The land itself began to mirror the hollowed-out economy. Over the decades, loosely regulated water diversions to feed the plantations left regions like Lāhainā — once a wetland — dry and arid. Though some former plantation land was replaced by tourism-centered development, many were abandoned, and their former fields were overtaken by invasive grasses. It was these highly flammable invasive species that allowed a fire to grow into the infernal blaze that consumed Lāhainā.
The general disregard for public welfare encouraged under capitalism ravaged the islands’ economy and brought the land to the point of environmental collapse. In the words of Kaleikoa Ka’eo, a professor of Hawaiian Studies at the University of Hawai‘i Maui College during an interview on Democracy Now!, “The looting of the land itself became the tinder.”
Investing Against Disaster
As it moves toward recovery, Lāhainā is facing a fundamentally different political landscape than New Orleans in 2005, and there are positive signs that the free-market orgy that happened after Katrina may not take place there.
With the history of the US land grab embedded in the public consciousness in Hawaii, locals are particularly protective of generational families’ lands and consequently have organized mutual aid networks to protect survivors from speculators. Gov. Josh Green signaled that he may pursue positive measures, like state acquisition of certain burned lands for public use or a temporary moratorium on sales of affected properties. (Unfortunately, Green seems like less of an ally in a brewing fight over water rights.)
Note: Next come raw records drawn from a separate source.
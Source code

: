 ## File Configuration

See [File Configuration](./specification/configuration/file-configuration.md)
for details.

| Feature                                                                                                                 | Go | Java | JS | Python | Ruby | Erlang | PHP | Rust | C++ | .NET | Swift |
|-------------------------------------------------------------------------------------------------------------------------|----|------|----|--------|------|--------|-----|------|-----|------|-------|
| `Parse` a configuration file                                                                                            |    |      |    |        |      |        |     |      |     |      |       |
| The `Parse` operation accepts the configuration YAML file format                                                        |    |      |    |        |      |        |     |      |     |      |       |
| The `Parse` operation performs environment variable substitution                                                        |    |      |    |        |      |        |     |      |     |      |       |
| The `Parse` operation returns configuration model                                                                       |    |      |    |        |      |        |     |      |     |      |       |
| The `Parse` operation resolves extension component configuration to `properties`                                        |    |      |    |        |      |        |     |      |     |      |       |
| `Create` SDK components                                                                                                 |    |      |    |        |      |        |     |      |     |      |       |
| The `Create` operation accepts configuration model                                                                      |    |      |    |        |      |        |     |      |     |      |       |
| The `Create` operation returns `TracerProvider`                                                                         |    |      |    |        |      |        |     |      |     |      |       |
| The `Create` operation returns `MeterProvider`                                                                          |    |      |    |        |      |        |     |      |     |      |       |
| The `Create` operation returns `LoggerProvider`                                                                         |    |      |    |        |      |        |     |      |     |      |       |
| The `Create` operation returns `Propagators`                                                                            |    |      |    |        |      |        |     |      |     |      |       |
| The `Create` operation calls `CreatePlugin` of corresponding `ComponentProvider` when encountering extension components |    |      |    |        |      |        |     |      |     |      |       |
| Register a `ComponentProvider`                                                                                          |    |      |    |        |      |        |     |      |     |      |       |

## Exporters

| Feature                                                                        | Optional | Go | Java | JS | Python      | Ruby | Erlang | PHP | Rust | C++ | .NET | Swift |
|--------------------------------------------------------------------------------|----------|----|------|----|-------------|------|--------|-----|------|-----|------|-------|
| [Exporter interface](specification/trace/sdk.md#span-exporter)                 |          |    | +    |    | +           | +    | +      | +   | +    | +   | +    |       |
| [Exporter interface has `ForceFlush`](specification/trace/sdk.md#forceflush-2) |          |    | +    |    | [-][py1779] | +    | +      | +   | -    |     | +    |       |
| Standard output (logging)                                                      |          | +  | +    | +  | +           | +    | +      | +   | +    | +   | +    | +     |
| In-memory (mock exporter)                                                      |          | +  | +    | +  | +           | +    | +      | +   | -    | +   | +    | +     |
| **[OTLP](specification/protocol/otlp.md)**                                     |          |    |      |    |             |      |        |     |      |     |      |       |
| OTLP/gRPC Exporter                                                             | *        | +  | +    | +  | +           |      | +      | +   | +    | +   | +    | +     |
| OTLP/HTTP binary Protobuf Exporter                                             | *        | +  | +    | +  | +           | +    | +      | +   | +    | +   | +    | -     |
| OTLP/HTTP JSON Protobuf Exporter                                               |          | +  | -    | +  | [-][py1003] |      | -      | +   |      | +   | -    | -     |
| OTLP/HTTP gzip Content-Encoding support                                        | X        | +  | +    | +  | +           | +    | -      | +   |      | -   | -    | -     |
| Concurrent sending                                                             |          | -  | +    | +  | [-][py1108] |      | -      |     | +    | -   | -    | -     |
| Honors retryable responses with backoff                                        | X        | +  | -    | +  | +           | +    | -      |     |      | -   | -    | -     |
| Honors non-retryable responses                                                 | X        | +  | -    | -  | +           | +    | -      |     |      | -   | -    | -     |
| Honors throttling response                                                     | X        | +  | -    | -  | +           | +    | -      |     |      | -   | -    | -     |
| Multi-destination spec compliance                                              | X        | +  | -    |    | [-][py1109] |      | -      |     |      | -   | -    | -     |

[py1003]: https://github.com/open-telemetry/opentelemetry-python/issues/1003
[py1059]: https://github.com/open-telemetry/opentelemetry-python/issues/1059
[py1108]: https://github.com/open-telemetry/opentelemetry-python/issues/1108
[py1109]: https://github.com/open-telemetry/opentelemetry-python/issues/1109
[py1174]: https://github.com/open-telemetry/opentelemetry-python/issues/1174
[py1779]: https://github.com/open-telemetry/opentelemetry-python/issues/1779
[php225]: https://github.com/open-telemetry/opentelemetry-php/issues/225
Any such commitments should be monitored as the recovery process goes along, and the public resources that once stood in Lāhainā — state-managed affordable housing projects, public schools, beaches, parks, Department of Hawaiian Home Lands properties, which offer $1 homestead leases to Native Hawaiians, and hard-fought water rights — must be protected.
Preventing the speculative looting of the town is one thing, but there is so much more that could have and still needs to be done to protect the most vulnerable from natural disasters. The area in West Maui that caught fire was known to be at fire risk before the blazes. Hawaii, which spends far less on wildfire prevention per capita than other fire prone states, could have made simple investments that would have undoubtedly saved lives, like clearing flammable grasses, building fire breaks, and developing more precise emergency alert systems. Those measures should be implemented immediately.
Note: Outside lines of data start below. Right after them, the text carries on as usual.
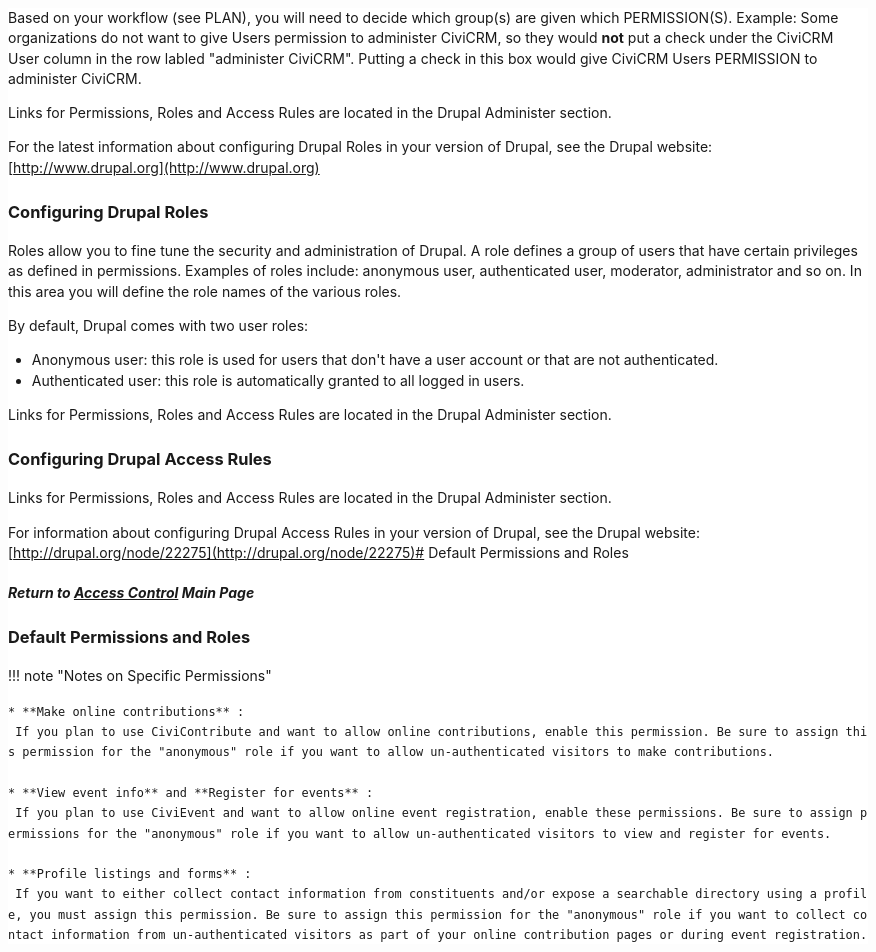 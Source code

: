 Based on your workflow (see PLAN), you will need to decide which group(s) are given which PERMISSION(S).
 Example: Some organizations do not want to give Users permission to administer CiviCRM, so they would **not** put a check under the CiviCRM User column in the row labled "administer CiviCRM". Putting a check in this box would give CiviCRM Users PERMISSION to administer CiviCRM.

Links for Permissions, Roles and Access Rules are located in the Drupal Administer section.

For the latest information about configuring Drupal Roles in your version of Drupal, see the Drupal website: [http://www.drupal.org](http://www.drupal.org)

### Configuring Drupal Roles

Roles allow you to fine tune the security and administration of Drupal. A role defines a group of users that have certain privileges as defined in permissions. Examples of roles include: anonymous user, authenticated user, moderator, administrator and so on. In this area you will define the role names of the various roles.

By default, Drupal comes with two user roles:

* Anonymous user: this role is used for users that don't have a user account or that are not authenticated.
* Authenticated user: this role is automatically granted to all logged in users.

Links for Permissions, Roles and Access Rules are located in the Drupal Administer section.

### Configuring Drupal Access Rules

Links for Permissions, Roles and Access Rules are located in the Drupal Administer section.

For information about configuring Drupal Access Rules in your version of Drupal, see the Drupal website: [http://drupal.org/node/22275](http://drupal.org/node/22275)# Default Permissions and Roles

##### Return to [Access Control](https://wiki.civicrm.org/confluence/display/CRMDOC/Access+Control) Main Page

### Default Permissions and Roles

!!! note "Notes on Specific Permissions"

    * **Make online contributions** :
     If you plan to use CiviContribute and want to allow online contributions, enable this permission. Be sure to assign this permission for the "anonymous" role if you want to allow un-authenticated visitors to make contributions.

    * **View event info** and **Register for events** :
     If you plan to use CiviEvent and want to allow online event registration, enable these permissions. Be sure to assign permissions for the "anonymous" role if you want to allow un-authenticated visitors to view and register for events.

    * **Profile listings and forms** :
     If you want to either collect contact information from constituents and/or expose a searchable directory using a profile, you must assign this permission. Be sure to assign this permission for the "anonymous" role if you want to collect contact information from un-authenticated visitors as part of your online contribution pages or during event registration.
And wildfires are not the only threat to the Hawaiian Islands, which, like much of the United States, now face the dual problem of crumbling infrastructure alongside increased risk of natural disaster as climate change begins to make its impact felt. Failing bridges and dams, inadequately addressed by governments pursuing austerity, could easily trigger the next deadly disaster.
Repairing this infrastructure and preparing for inevitable climate crises will require an unprecedented investment in public works. The cost of these measures should be shouldered not by the working people of the state, but by the millionaires and billionaires who have been buying up Hawaiian land by the hundreds of acres.
As the fires show, there is no shortage of billionaires on the Hawaiian Islands with money to throw around. Led by Jeff Bezos’s $100 million pledge, the superrich that own land on the islands have poured millions into relief efforts and made sure to publicize those donations. But private charity in the wake of disaster is not enough.
Even a fraction of that money, if acquired proactively through taxes and spent democratically, could have saved lives in Lāhainā and could prevent countless future disasters.